- Raw data

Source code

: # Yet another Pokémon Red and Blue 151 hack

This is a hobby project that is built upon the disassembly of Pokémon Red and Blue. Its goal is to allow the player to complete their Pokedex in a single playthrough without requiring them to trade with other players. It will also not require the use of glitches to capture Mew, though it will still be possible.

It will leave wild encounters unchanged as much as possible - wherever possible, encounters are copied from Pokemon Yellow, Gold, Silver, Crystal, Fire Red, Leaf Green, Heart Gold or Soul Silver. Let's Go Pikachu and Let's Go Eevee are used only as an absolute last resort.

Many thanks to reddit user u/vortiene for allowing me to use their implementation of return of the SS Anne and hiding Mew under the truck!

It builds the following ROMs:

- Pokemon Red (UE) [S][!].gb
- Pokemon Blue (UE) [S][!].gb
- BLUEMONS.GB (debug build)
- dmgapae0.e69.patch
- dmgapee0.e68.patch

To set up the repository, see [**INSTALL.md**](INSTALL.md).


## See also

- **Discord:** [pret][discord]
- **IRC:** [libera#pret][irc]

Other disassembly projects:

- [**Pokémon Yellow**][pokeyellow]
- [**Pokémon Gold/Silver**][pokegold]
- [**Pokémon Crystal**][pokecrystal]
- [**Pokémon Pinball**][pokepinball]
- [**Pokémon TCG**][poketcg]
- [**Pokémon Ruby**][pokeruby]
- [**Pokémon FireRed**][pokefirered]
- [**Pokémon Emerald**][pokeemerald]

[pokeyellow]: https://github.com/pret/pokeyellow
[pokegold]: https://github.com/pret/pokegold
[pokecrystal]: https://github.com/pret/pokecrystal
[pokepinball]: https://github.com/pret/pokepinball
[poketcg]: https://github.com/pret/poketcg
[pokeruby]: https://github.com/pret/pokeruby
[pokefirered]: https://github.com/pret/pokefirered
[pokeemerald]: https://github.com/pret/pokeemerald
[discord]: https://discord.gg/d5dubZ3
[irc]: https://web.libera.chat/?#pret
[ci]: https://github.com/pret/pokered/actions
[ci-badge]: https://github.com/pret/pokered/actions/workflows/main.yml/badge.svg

- Task to carry out
Throughout the data above, report every line that contains the string "pokeyellow".

- Your solution
- [**Pokémon Yellow**][pokeyellow]
[pokeyellow]: https://github.com/pret/pokeyellow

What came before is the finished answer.